::: Entries shown

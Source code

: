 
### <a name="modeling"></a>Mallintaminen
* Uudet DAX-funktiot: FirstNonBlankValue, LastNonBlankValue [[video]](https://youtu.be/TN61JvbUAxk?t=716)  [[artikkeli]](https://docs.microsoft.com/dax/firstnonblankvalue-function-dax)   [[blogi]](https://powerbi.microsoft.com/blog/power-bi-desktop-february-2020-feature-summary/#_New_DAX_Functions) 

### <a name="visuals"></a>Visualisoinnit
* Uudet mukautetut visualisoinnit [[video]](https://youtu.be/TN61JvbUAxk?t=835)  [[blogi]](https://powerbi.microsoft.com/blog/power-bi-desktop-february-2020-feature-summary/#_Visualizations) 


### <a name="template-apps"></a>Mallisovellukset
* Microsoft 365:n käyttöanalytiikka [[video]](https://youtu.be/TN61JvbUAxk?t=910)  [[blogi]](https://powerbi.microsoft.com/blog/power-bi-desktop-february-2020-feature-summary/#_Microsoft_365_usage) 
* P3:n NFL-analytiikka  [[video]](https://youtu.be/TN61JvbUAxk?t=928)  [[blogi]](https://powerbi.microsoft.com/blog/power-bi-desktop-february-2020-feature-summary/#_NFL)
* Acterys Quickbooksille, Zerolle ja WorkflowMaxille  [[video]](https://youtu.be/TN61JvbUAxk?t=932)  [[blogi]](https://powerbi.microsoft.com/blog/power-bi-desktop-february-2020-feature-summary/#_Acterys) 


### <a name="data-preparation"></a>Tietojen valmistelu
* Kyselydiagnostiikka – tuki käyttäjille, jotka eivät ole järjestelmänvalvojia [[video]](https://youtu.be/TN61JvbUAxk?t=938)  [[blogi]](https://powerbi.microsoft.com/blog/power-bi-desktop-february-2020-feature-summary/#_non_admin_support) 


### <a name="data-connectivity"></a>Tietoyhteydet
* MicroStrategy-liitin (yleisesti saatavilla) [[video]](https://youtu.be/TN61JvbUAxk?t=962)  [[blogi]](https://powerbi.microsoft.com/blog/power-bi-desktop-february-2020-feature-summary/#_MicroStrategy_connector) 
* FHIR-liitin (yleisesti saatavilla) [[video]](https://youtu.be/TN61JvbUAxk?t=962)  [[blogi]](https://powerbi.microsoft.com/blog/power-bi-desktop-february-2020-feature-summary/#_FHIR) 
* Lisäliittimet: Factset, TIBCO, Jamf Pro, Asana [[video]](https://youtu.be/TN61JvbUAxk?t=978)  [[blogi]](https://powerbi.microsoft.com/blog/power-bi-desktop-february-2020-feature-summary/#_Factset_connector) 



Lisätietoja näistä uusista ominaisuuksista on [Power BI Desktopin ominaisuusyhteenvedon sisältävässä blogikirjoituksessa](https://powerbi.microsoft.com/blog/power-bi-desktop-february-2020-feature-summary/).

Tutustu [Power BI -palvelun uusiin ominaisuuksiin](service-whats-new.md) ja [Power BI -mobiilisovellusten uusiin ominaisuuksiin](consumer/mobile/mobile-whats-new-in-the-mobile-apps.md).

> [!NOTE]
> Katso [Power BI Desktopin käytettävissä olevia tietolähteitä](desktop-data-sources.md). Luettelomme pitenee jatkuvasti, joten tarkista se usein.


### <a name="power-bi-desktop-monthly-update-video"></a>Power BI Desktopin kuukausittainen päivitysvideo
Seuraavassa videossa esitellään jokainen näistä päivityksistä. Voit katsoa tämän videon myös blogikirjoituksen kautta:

::::::

Work to complete: Copy out every line from the records that has the word "saatavilla".

Reply:
* MicroStrategy-liitin (yleisesti saatavilla) [[video]](https://youtu.be/TN61JvbUAxk?t=962)  [[blogi]](https://powerbi.microsoft.com/blog/power-bi-desktop-february-2020-feature-summary/#_MicroStrategy_connector) 
* FHIR-liitin (yleisesti saatavilla) [[video]](https://youtu.be/TN61JvbUAxk?t=962)  [[blogi]](https://powerbi.microsoft.com/blog/power-bi-desktop-february-2020-feature-summary/#_FHIR) 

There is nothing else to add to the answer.